WHAT IS NEEDED → Every entry below should come back unchanged, except that the pictures are dropped.

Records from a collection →
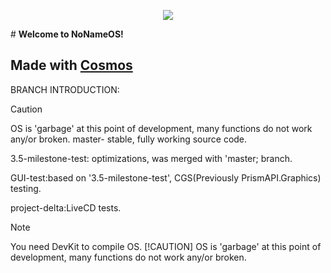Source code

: <p align="center">
  
<img src=https://github.com/ToasterGithubUser/NoNameOS-github/assets/73711167/104703a0-31f3-48b8-953e-e29be32b5e0e>

</p>
# <b> Welcome to NoNameOS!</b>

## Made with [Cosmos](https://github.com/CosmosOS/Cosmos)

BRANCH INTRODUCTION:
> [!CAUTION]
>OS is 'garbage' at this point of development, many functions do not work any/or broken.
master- stable, fully working source code.

3.5-milestone-test: optimizations, was merged with 'master; branch. 

GUI-test:based on '3.5-milestone-test', CGS(Previously PrismAPI.Graphics) testing.

project-delta:LiveCD tests.
> [!NOTE]
> You need DevKit to compile OS.
> [!CAUTION]
>OS is 'garbage' at this point of development, many functions do not work any/or broken.
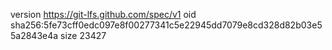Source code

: version https://git-lfs.github.com/spec/v1
oid sha256:5fe73cff0edc097e8f00277341c5e22945dd7079e8cd328d82b03e55a2843e4a
size 23427
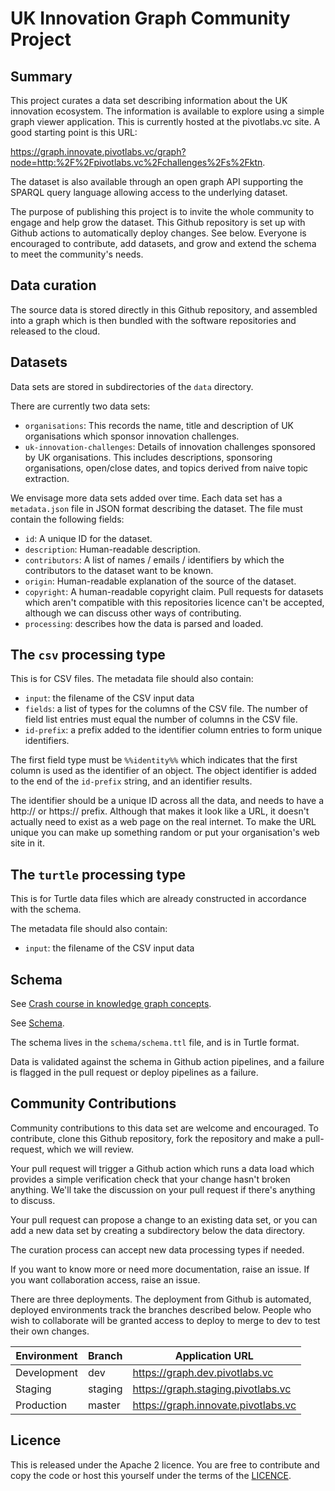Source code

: 
# UK Innovation Graph Community Project

## Summary

This project curates a data set describing information about the UK
innovation ecosystem.  The information is available to explore using
a simple graph viewer application.
This is currently hosted at the pivotlabs.vc site.  A good starting
point is this URL:

https://graph.innovate.pivotlabs.vc/graph?node=http:%2F%2Fpivotlabs.vc%2Fchallenges%2Fs%2Fktn.

The dataset is also available through an open graph API supporting the
SPARQL query language allowing access to the underlying dataset.

The purpose of publishing this project is to invite the whole community to
engage and help grow the dataset.  This Github repository is set up with
Github actions to automatically deploy changes.  See below.
Everyone is encouraged to contribute, add datasets, and grow and extend
the schema to meet the community's needs.

## Data curation

The source data is stored directly in this Github repository, and assembled
into a graph which is then bundled with the software repositories and
released to the cloud.

## Datasets

Data sets are stored in subdirectories of the `data` directory.

There are currently two data sets:
- `organisations`: This records the name, title and description of UK
  organisations which sponsor innovation challenges.
- `uk-innovation-challenges`: Details of innovation challenges sponsored by
  UK organisations.  This includes descriptions, sponsoring organisations,
  open/close dates, and topics derived from naive topic extraction.

We envisage more data sets added over time.  Each data set has a
`metadata.json` file in JSON format describing the dataset.
The file must contain the following fields:
- `id`: A unique ID for the dataset.
- `description`: Human-readable description.
- `contributors`: A list of names / emails / identifiers by which the
  contributors to the dataset want to be known.
- `origin`: Human-readable explanation of the source of the dataset.
- `copyright`: A human-readable copyright claim.  Pull requests for
  datasets which aren't compatible with this repositories licence can't be
  accepted, although we can discuss other ways of contributing.
- `processing`: describes how the data is parsed and loaded.

## The `csv` processing type

This is for CSV files.  The metadata file should also contain:
- `input`: the filename of the CSV input data
- `fields`: a list of types for the columns of the CSV file.  The number
  of field list entries must equal the number of columns in the CSV file.
- `id-prefix`: a prefix added to the identifier column entries to form
  unique identifiers.

The first field type must be `%%identity%%` which indicates that the
first column is used as the identifier of an object.  The object identifier
is added to the end of the `id-prefix` string, and an identifier
results.

The identifier should be a unique ID across all the data, and needs
to have a http:// or https:// prefix.  Although that makes it look like
a URL, it doesn't actually need to exist as a web page on the real internet.
To make the URL unique you can make up something random or put your
organisation's web site in it.

## The `turtle` processing type

This is for Turtle data files which are already constructed in accordance
with the schema.

The metadata file should also contain:
- `input`: the filename of the CSV input data

## Schema

See [Crash course in knowledge graph concepts](docs/README.knowledge-graphs.md).

See [Schema](docs/README.schema.md).

The schema lives in the `schema/schema.ttl` file, and is in Turtle format.

Data is validated against the schema in Github action pipelines, and a failure
is flagged in the pull request or deploy pipelines as a failure.

## Community Contributions

Community contributions to this data set are welcome and encouraged.
To contribute, clone this Github repository, fork the repository and
make a pull-request, which we will review.

Your pull request will trigger a Github action which runs a data load
which provides a simple verification check that your change hasn't
broken anything.  We'll take the discussion on your pull request if
there's anything to discuss.

Your pull request can propose a change to an existing data set, or you
can add a new data set by creating a subdirectory below the data
directory.

The curation process can accept new data processing types if needed.

If you want to know more or need more documentation, raise an issue.
If you want collaboration access, raise an issue.

There are three deployments.  The deployment from Github is automated,
deployed environments track the branches described below.  People who wish
to collaborate will be granted access to deploy to merge to dev to test their
own changes.

| Environment  | Branch    | Application URL                     |
| ------------ | --------- | ----------------------------------- |
| Development  | dev       | https://graph.dev.pivotlabs.vc      |
| Staging      | staging   | https://graph.staging.pivotlabs.vc  |
| Production   | master    | https://graph.innovate.pivotlabs.vc |

## Licence

This is released under the Apache 2 licence.  You are free to contribute
and copy the code or host this yourself under the terms of the
[LICENCE](LICENCE).

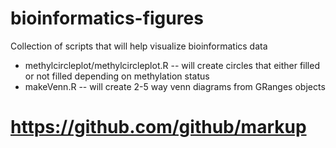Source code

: bioinformatics-figures
======================

Collection of scripts that will help visualize bioinformatics data

* methylcircleplot/methylcircleplot.R -- will create circles that either filled or not filled depending on methylation status
* makeVenn.R -- will create 2-5 way venn diagrams from GRanges objects

# https://github.com/github/markup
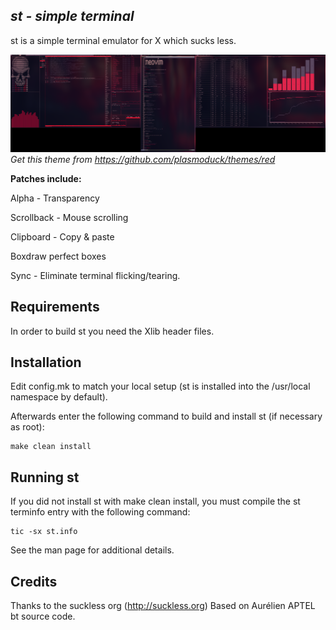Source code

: ***st - simple terminal***
--------------------
st is a simple terminal emulator for X which sucks less.

![st](st.png)
*Get this theme from https://github.com/plasmoduck/themes/red*

**Patches include:**

 Alpha - Transparency 

Scrollback - Mouse scrolling

Clipboard - Copy & paste

Boxdraw perfect boxes

Sync - Eliminate terminal flicking/tearing.

Requirements
------------
In order to build st you need the Xlib header files.


Installation
------------
Edit config.mk to match your local setup (st is installed into
the /usr/local namespace by default).

Afterwards enter the following command to build and install st (if
necessary as root):

    make clean install


Running st
----------
If you did not install st with make clean install, you must compile
the st terminfo entry with the following command:

    tic -sx st.info

See the man page for additional details.

Credits
-------
Thanks to the suckless org (http://suckless.org) Based on Aurélien APTEL <aurelien dot aptel at gmail dot com> bt source code.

SOLUTION FOR THIS TASK →
Source code

: <p align="center">
  
<img src=https://github.com/ToasterGithubUser/NoNameOS-github/assets/73711167/104703a0-31f3-48b8-953e-e29be32b5e0e>

</p>
# <b> Welcome to NoNameOS!</b>

## Made with [Cosmos](https://github.com/CosmosOS/Cosmos)

BRANCH INTRODUCTION:
> [!CAUTION]
>OS is 'garbage' at this point of development, many functions do not work any/or broken.
master- stable, fully working source code.

3.5-milestone-test: optimizations, was merged with 'master; branch. 

GUI-test:based on '3.5-milestone-test', CGS(Previously PrismAPI.Graphics) testing.

project-delta:LiveCD tests.
> [!NOTE]
> You need DevKit to compile OS.
> [!CAUTION]
>OS is 'garbage' at this point of development, many functions do not work any/or broken.
Source code

: version https://git-lfs.github.com/spec/v1
oid sha256:5fe73cff0edc097e8f00277341c5e22945dd7079e8cd328d82b03e55a2843e4a
size 23427
Source code

: 
# UK Innovation Graph Community Project

## Summary

This project curates a data set describing information about the UK
innovation ecosystem.  The information is available to explore using
a simple graph viewer application.
This is currently hosted at the pivotlabs.vc site.  A good starting
point is this URL:

https://graph.innovate.pivotlabs.vc/graph?node=http:%2F%2Fpivotlabs.vc%2Fchallenges%2Fs%2Fktn.

The dataset is also available through an open graph API supporting the
SPARQL query language allowing access to the underlying dataset.

The purpose of publishing this project is to invite the whole community to
engage and help grow the dataset.  This Github repository is set up with
Github actions to automatically deploy changes.  See below.
Everyone is encouraged to contribute, add datasets, and grow and extend
the schema to meet the community's needs.

## Data curation

The source data is stored directly in this Github repository, and assembled
into a graph which is then bundled with the software repositories and
released to the cloud.

## Datasets

Data sets are stored in subdirectories of the `data` directory.

There are currently two data sets:
- `organisations`: This records the name, title and description of UK
  organisations which sponsor innovation challenges.
- `uk-innovation-challenges`: Details of innovation challenges sponsored by
  UK organisations.  This includes descriptions, sponsoring organisations,
  open/close dates, and topics derived from naive topic extraction.

We envisage more data sets added over time.  Each data set has a
`metadata.json` file in JSON format describing the dataset.
The file must contain the following fields:
- `id`: A unique ID for the dataset.
- `description`: Human-readable description.
- `contributors`: A list of names / emails / identifiers by which the
  contributors to the dataset want to be known.
- `origin`: Human-readable explanation of the source of the dataset.
- `copyright`: A human-readable copyright claim.  Pull requests for
  datasets which aren't compatible with this repositories licence can't be
  accepted, although we can discuss other ways of contributing.
- `processing`: describes how the data is parsed and loaded.

## The `csv` processing type

This is for CSV files.  The metadata file should also contain:
- `input`: the filename of the CSV input data
- `fields`: a list of types for the columns of the CSV file.  The number
  of field list entries must equal the number of columns in the CSV file.
- `id-prefix`: a prefix added to the identifier column entries to form
  unique identifiers.

The first field type must be `%%identity%%` which indicates that the
first column is used as the identifier of an object.  The object identifier
is added to the end of the `id-prefix` string, and an identifier
results.

The identifier should be a unique ID across all the data, and needs
to have a http:// or https:// prefix.  Although that makes it look like
a URL, it doesn't actually need to exist as a web page on the real internet.
To make the URL unique you can make up something random or put your
organisation's web site in it.

## The `turtle` processing type

This is for Turtle data files which are already constructed in accordance
with the schema.

The metadata file should also contain:
- `input`: the filename of the CSV input data

## Schema

See [Crash course in knowledge graph concepts](docs/README.knowledge-graphs.md).

See [Schema](docs/README.schema.md).

The schema lives in the `schema/schema.ttl` file, and is in Turtle format.

Data is validated against the schema in Github action pipelines, and a failure
is flagged in the pull request or deploy pipelines as a failure.

## Community Contributions

Community contributions to this data set are welcome and encouraged.
To contribute, clone this Github repository, fork the repository and
make a pull-request, which we will review.

Your pull request will trigger a Github action which runs a data load
which provides a simple verification check that your change hasn't
broken anything.  We'll take the discussion on your pull request if
there's anything to discuss.

Your pull request can propose a change to an existing data set, or you
can add a new data set by creating a subdirectory below the data
directory.

The curation process can accept new data processing types if needed.

If you want to know more or need more documentation, raise an issue.
If you want collaboration access, raise an issue.

There are three deployments.  The deployment from Github is automated,
deployed environments track the branches described below.  People who wish
to collaborate will be granted access to deploy to merge to dev to test their
own changes.

| Environment  | Branch    | Application URL                     |
| ------------ | --------- | ----------------------------------- |
| Development  | dev       | https://graph.dev.pivotlabs.vc      |
| Staging      | staging   | https://graph.staging.pivotlabs.vc  |
| Production   | master    | https://graph.innovate.pivotlabs.vc |

## Licence

This is released under the Apache 2 licence.  You are free to contribute
and copy the code or host this yourself under the terms of the
[LICENCE](LICENCE).

Source code

: bioinformatics-figures
======================

Collection of scripts that will help visualize bioinformatics data

* methylcircleplot/methylcircleplot.R -- will create circles that either filled or not filled depending on methylation status
* makeVenn.R -- will create 2-5 way venn diagrams from GRanges objects

# https://github.com/github/markup
Source code

: ***st - simple terminal***
--------------------
st is a simple terminal emulator for X which sucks less.

![st](st.png)
*Get this theme from https://github.com/plasmoduck/themes/red*

**Patches include:**

 Alpha - Transparency 

Scrollback - Mouse scrolling

Clipboard - Copy & paste

Boxdraw perfect boxes

Sync - Eliminate terminal flicking/tearing.

Requirements
------------
In order to build st you need the Xlib header files.


Installation
------------
Edit config.mk to match your local setup (st is installed into
the /usr/local namespace by default).

Afterwards enter the following command to build and install st (if
necessary as root):

    make clean install


Running st
----------
If you did not install st with make clean install, you must compile
the st terminfo entry with the following command:

    tic -sx st.info

See the man page for additional details.

Credits
-------
Thanks to the suckless org (http://suckless.org) Based on Aurélien APTEL <aurelien dot aptel at gmail dot com> bt source code.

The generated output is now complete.